AVAILABLE DATA section start
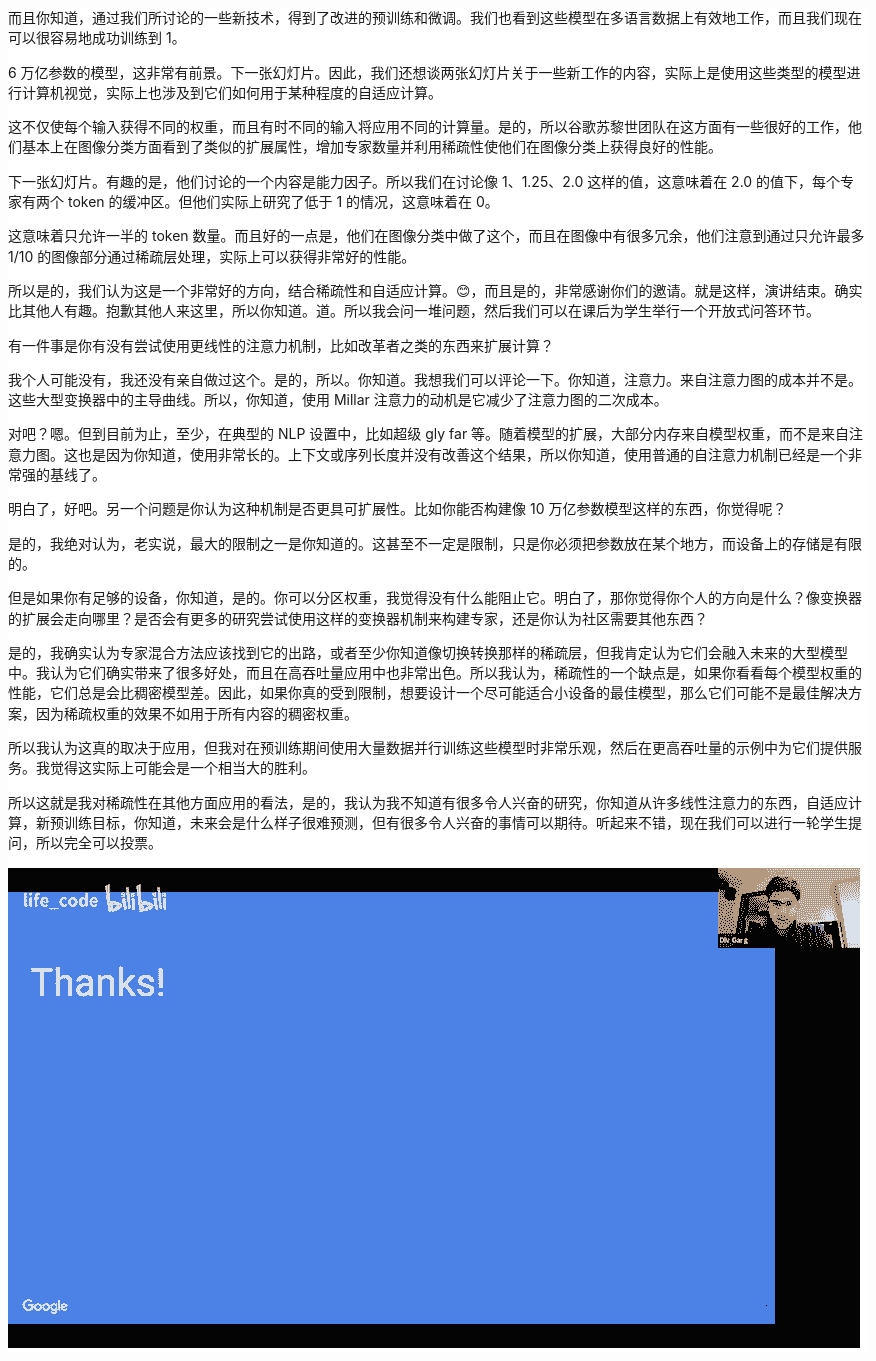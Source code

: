 而且你知道，通过我们所讨论的一些新技术，得到了改进的预训练和微调。我们也看到这些模型在多语言数据上有效地工作，而且我们现在可以很容易地成功训练到 1。

6 万亿参数的模型，这非常有前景。下一张幻灯片。因此，我们还想谈两张幻灯片关于一些新工作的内容，实际上是使用这些类型的模型进行计算机视觉，实际上也涉及到它们如何用于某种程度的自适应计算。

这不仅使每个输入获得不同的权重，而且有时不同的输入将应用不同的计算量。是的，所以谷歌苏黎世团队在这方面有一些很好的工作，他们基本上在图像分类方面看到了类似的扩展属性，增加专家数量并利用稀疏性使他们在图像分类上获得良好的性能。

下一张幻灯片。有趣的是，他们讨论的一个内容是能力因子。所以我们在讨论像 1、1.25、2.0 这样的值，这意味着在 2.0 的值下，每个专家有两个 token 的缓冲区。但他们实际上研究了低于 1 的情况，这意味着在 0。

这意味着只允许一半的 token 数量。而且好的一点是，他们在图像分类中做了这个，而且在图像中有很多冗余，他们注意到通过只允许最多 1/10 的图像部分通过稀疏层处理，实际上可以获得非常好的性能。

所以是的，我们认为这是一个非常好的方向，结合稀疏性和自适应计算。😊，而且是的，非常感谢你们的邀请。就是这样，演讲结束。确实比其他人有趣。抱歉其他人来这里，所以你知道。道。所以我会问一堆问题，然后我们可以在课后为学生举行一个开放式问答环节。

有一件事是你有没有尝试使用更线性的注意力机制，比如改革者之类的东西来扩展计算？

我个人可能没有，我还没有亲自做过这个。是的，所以。你知道。我想我们可以评论一下。你知道，注意力。来自注意力图的成本并不是。这些大型变换器中的主导曲线。所以，你知道，使用 Millar 注意力的动机是它减少了注意力图的二次成本。

对吧？嗯。但到目前为止，至少，在典型的 NLP 设置中，比如超级 gly far 等。随着模型的扩展，大部分内存来自模型权重，而不是来自注意力图。这也是因为你知道，使用非常长的。上下文或序列长度并没有改善这个结果，所以你知道，使用普通的自注意力机制已经是一个非常强的基线了。

明白了，好吧。另一个问题是你认为这种机制是否更具可扩展性。比如你能否构建像 10 万亿参数模型这样的东西，你觉得呢？

是的，我绝对认为，老实说，最大的限制之一是你知道的。这甚至不一定是限制，只是你必须把参数放在某个地方，而设备上的存储是有限的。

但是如果你有足够的设备，你知道，是的。你可以分区权重，我觉得没有什么能阻止它。明白了，那你觉得你个人的方向是什么？像变换器的扩展会走向哪里？是否会有更多的研究尝试使用这样的变换器机制来构建专家，还是你认为社区需要其他东西？

是的，我确实认为专家混合方法应该找到它的出路，或者至少你知道像切换转换那样的稀疏层，但我肯定认为它们会融入未来的大型模型中。我认为它们确实带来了很多好处，而且在高吞吐量应用中也非常出色。所以我认为，稀疏性的一个缺点是，如果你看看每个模型权重的性能，它们总是会比稠密模型差。因此，如果你真的受到限制，想要设计一个尽可能适合小设备的最佳模型，那么它们可能不是最佳解决方案，因为稀疏权重的效果不如用于所有内容的稠密权重。

所以我认为这真的取决于应用，但我对在预训练期间使用大量数据并行训练这些模型时非常乐观，然后在更高吞吐量的示例中为它们提供服务。我觉得这实际上可能会是一个相当大的胜利。

所以这就是我对稀疏性在其他方面应用的看法，是的，我认为我不知道有很多令人兴奋的研究，你知道从许多线性注意力的东西，自适应计算，新预训练目标，你知道，未来会是什么样子很难预测，但有很多令人兴奋的事情可以期待。听起来不错，现在我们可以进行一轮学生提问，所以完全可以投票。

![](img/cfb06f02d43700aca0402fcc8c4854ad_40.png)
AVAILABLE DATA section end
**YOUR GOAL**
Return, with no change at all, every line in the entries above from the line containing "token 数量。而且好的一点是，他们在图像分类中做了这个，而且在图像中有很多冗余，他们注意到通过只允许最多 1/10" through the line containing "明白了，好吧。另一个问题是你认为这种机制是否更具可扩展性。比如你能否构建像 10 万亿参数模型这样的东西，你觉得呢？".

**RESULT OF THE EXERCISE**
这意味着只允许一半的 token 数量。而且好的一点是，他们在图像分类中做了这个，而且在图像中有很多冗余，他们注意到通过只允许最多 1/10 的图像部分通过稀疏层处理，实际上可以获得非常好的性能。

所以是的，我们认为这是一个非常好的方向，结合稀疏性和自适应计算。😊，而且是的，非常感谢你们的邀请。就是这样，演讲结束。确实比其他人有趣。抱歉其他人来这里，所以你知道。道。所以我会问一堆问题，然后我们可以在课后为学生举行一个开放式问答环节。

有一件事是你有没有尝试使用更线性的注意力机制，比如改革者之类的东西来扩展计算？

我个人可能没有，我还没有亲自做过这个。是的，所以。你知道。我想我们可以评论一下。你知道，注意力。来自注意力图的成本并不是。这些大型变换器中的主导曲线。所以，你知道，使用 Millar 注意力的动机是它减少了注意力图的二次成本。

对吧？嗯。但到目前为止，至少，在典型的 NLP 设置中，比如超级 gly far 等。随着模型的扩展，大部分内存来自模型权重，而不是来自注意力图。这也是因为你知道，使用非常长的。上下文或序列长度并没有改善这个结果，所以你知道，使用普通的自注意力机制已经是一个非常强的基线了。

明白了，好吧。另一个问题是你认为这种机制是否更具可扩展性。比如你能否构建像 10 万亿参数模型这样的东西，你觉得呢？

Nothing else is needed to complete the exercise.